In [0]:
initial_data = [
    ("P001", "Laptop", "Electronics", 999.99),
    ("P002", "Smartphone", "Electronics", 499.99),
    ("P003", "T-Shirt", "Clothing", 29.99)
]

initial_columns = ["product_id", "name", "category", "price"]

df_initial = spark.createDataFrame(initial_data, initial_columns)
df_initial.write.format("delta").mode("overwrite").saveAsTable("default.products")


In [0]:
spark.sql("SELECT * FROM default.products").show()

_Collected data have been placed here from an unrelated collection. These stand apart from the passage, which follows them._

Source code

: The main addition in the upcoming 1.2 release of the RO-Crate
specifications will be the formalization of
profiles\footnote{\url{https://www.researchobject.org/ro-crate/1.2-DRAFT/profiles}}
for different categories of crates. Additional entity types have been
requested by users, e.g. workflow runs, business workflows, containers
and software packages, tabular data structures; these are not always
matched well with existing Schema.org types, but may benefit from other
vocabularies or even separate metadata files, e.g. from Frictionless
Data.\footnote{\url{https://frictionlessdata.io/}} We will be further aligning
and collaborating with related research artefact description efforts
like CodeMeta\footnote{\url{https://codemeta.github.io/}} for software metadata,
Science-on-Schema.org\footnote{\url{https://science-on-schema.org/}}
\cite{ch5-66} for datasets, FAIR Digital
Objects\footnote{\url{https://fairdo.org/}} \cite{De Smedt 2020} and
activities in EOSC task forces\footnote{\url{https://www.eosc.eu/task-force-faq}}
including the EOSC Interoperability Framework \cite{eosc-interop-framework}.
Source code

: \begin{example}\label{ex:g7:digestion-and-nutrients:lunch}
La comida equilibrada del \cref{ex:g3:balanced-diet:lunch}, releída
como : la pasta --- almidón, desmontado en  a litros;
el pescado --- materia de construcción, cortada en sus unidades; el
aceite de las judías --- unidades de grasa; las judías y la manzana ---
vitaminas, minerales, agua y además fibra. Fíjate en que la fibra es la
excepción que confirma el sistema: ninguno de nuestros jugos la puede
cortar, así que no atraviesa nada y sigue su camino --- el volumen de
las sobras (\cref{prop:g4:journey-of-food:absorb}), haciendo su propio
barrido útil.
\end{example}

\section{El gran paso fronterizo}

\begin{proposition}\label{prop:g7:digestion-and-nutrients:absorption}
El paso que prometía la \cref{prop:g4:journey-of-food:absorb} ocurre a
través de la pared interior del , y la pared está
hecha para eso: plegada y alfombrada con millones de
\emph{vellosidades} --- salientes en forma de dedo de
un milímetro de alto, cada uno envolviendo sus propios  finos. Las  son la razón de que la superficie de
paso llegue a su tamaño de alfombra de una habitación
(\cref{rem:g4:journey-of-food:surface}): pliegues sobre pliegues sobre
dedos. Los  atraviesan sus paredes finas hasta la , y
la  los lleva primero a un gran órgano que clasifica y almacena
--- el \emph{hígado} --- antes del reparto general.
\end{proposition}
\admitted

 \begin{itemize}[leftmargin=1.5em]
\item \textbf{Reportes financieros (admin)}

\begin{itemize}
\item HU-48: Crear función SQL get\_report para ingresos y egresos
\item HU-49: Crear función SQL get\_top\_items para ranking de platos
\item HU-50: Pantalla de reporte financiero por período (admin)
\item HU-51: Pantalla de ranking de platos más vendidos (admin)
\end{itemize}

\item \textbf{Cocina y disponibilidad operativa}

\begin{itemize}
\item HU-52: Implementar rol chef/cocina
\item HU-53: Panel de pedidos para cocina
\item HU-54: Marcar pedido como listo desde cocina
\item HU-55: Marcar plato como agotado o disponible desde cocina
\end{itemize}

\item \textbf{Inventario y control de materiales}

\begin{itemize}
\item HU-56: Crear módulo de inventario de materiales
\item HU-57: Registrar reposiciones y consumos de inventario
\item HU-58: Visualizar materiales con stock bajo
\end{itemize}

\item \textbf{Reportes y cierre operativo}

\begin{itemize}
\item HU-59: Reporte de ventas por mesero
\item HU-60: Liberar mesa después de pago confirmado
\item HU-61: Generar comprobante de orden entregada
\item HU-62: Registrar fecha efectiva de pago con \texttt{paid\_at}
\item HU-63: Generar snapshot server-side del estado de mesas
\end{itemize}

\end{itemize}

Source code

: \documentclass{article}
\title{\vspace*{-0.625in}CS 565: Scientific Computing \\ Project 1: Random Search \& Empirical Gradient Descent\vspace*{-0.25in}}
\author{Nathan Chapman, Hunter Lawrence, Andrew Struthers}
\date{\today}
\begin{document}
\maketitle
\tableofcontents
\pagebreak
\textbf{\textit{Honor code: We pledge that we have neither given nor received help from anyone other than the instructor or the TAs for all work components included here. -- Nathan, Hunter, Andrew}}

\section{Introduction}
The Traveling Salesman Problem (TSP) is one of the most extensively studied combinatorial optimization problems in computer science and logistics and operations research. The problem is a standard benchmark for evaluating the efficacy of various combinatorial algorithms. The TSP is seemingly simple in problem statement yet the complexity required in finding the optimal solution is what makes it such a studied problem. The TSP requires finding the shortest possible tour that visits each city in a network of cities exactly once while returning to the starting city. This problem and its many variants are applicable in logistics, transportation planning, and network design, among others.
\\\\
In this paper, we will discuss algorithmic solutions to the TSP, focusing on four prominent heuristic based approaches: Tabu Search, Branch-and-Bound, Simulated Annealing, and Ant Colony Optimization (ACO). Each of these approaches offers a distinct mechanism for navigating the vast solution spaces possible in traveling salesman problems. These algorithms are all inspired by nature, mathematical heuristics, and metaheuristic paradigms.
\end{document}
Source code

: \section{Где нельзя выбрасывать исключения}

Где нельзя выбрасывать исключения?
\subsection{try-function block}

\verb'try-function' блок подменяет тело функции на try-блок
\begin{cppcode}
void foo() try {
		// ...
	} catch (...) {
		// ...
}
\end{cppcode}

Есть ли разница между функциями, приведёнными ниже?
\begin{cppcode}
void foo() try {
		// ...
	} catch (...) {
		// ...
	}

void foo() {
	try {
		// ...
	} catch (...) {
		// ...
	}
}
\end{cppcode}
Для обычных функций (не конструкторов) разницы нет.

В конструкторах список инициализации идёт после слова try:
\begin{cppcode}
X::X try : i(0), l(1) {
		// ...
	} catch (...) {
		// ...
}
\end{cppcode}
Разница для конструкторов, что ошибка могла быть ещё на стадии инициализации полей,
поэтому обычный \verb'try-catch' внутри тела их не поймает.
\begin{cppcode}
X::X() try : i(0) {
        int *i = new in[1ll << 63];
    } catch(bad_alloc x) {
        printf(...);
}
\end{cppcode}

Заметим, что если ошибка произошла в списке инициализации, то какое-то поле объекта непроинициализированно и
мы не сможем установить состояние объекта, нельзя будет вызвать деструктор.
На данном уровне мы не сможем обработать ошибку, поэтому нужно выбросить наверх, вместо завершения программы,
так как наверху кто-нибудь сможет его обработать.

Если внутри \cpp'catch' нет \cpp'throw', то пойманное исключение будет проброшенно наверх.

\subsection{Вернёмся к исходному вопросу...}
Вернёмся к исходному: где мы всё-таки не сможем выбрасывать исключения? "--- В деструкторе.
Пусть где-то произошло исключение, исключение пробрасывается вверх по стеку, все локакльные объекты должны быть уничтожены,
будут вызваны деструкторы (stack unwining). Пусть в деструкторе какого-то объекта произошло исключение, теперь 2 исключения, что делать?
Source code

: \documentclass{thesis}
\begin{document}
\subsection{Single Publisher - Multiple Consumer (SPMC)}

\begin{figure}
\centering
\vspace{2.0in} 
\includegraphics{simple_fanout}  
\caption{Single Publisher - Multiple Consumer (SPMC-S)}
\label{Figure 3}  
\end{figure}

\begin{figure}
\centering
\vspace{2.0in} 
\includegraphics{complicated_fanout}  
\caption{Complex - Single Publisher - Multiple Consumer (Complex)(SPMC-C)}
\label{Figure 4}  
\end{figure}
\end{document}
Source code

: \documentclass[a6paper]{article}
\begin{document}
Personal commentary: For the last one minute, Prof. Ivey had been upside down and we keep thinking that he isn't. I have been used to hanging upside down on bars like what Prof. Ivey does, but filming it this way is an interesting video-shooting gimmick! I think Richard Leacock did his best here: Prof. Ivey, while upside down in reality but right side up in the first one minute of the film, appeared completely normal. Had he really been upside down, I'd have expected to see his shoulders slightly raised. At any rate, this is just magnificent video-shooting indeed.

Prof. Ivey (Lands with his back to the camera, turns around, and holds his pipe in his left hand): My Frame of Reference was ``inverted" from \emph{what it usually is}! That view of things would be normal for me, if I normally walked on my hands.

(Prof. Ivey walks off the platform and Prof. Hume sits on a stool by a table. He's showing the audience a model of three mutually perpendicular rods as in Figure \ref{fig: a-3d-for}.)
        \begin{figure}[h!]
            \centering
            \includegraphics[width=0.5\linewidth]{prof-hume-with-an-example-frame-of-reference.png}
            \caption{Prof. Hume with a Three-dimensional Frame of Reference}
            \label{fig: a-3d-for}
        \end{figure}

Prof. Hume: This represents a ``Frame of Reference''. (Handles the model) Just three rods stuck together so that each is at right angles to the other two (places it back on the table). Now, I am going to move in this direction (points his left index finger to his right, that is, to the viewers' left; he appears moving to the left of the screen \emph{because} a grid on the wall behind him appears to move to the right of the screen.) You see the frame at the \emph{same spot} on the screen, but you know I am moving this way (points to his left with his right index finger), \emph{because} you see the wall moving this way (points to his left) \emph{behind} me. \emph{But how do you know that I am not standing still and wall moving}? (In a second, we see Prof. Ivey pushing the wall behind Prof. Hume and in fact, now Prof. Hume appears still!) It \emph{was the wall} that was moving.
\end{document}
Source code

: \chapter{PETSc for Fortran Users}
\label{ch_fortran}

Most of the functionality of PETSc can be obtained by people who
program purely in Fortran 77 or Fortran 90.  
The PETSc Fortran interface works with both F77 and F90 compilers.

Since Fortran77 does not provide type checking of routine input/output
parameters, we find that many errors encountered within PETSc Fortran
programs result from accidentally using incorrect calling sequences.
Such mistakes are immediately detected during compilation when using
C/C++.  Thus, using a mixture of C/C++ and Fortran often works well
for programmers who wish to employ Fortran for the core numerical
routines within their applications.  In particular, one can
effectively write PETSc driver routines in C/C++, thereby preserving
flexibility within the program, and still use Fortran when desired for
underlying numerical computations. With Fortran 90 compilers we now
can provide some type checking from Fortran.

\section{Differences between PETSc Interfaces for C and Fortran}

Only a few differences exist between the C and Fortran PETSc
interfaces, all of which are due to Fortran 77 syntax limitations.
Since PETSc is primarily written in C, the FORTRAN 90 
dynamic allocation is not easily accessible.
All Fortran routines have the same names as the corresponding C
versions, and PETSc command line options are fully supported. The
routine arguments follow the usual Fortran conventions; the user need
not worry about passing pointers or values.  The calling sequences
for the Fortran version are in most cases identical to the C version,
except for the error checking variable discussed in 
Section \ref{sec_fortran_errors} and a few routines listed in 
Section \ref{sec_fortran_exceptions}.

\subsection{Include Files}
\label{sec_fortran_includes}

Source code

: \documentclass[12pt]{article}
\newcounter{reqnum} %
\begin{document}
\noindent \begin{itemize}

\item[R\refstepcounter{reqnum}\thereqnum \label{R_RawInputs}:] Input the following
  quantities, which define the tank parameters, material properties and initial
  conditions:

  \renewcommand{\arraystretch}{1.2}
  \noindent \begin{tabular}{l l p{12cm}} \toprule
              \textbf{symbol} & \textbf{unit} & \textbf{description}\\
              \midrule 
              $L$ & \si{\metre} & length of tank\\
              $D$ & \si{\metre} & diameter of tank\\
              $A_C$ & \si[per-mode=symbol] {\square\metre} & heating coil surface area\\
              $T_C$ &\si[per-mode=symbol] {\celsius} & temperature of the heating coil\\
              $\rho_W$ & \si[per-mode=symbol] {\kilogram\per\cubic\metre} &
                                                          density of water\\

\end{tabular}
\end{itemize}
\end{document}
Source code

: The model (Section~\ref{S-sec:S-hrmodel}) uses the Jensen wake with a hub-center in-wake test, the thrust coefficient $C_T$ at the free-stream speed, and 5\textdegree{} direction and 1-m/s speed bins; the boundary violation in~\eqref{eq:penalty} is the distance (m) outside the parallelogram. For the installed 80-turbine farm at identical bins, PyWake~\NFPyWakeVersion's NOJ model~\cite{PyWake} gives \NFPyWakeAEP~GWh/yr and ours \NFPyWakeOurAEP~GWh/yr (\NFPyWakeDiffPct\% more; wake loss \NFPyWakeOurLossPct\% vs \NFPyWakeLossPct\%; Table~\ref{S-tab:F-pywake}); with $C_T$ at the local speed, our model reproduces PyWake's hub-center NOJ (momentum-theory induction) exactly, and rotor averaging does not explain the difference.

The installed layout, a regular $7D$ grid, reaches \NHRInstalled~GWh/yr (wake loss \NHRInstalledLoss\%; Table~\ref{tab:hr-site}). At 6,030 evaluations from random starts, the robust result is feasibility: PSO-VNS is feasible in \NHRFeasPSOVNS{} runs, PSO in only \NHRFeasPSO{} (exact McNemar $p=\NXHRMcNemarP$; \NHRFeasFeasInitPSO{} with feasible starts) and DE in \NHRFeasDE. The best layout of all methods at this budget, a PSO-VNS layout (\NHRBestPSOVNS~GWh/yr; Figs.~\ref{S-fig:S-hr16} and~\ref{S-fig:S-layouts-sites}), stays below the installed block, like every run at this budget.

+----------+----------+-----------+------+
|product_id|      name|   category| price|
+----------+----------+-----------+------+
|      P001|    Laptop|Electronics|999.99|
|      P002|Smartphone|Electronics|499.99|
|      P003|   T-Shirt|   Clothing| 29.99|
+----------+----------+-----------+------+



In [0]:
from pyspark.sql.functions import lit
from delta.tables import DeltaTable

df_existing = spark.read.format("delta").table("default.products")

if 'discount' not in df_existing.columns:
    df_existing = df_existing.withColumn("discount", lit(None).cast("double"))

    df_existing.write \
        .format("delta") \
        .mode("overwrite") \
        .option("overwriteSchema", "true") \
        .saveAsTable("default.products")

update_data = [
    ("P001", "Laptop", "Electronics", 1099.99, 50.0),   
    ("P004", "Headphones", "Electronics", 149.99, 10.0), 
    ("P005", "Jeans", "Clothing", 59.99, 5.0)           
]
update_columns = ["product_id", "name", "category", "price", "discount"]
df_update = spark.createDataFrame(update_data, update_columns)

delta_table = DeltaTable.forName(spark, "default.products")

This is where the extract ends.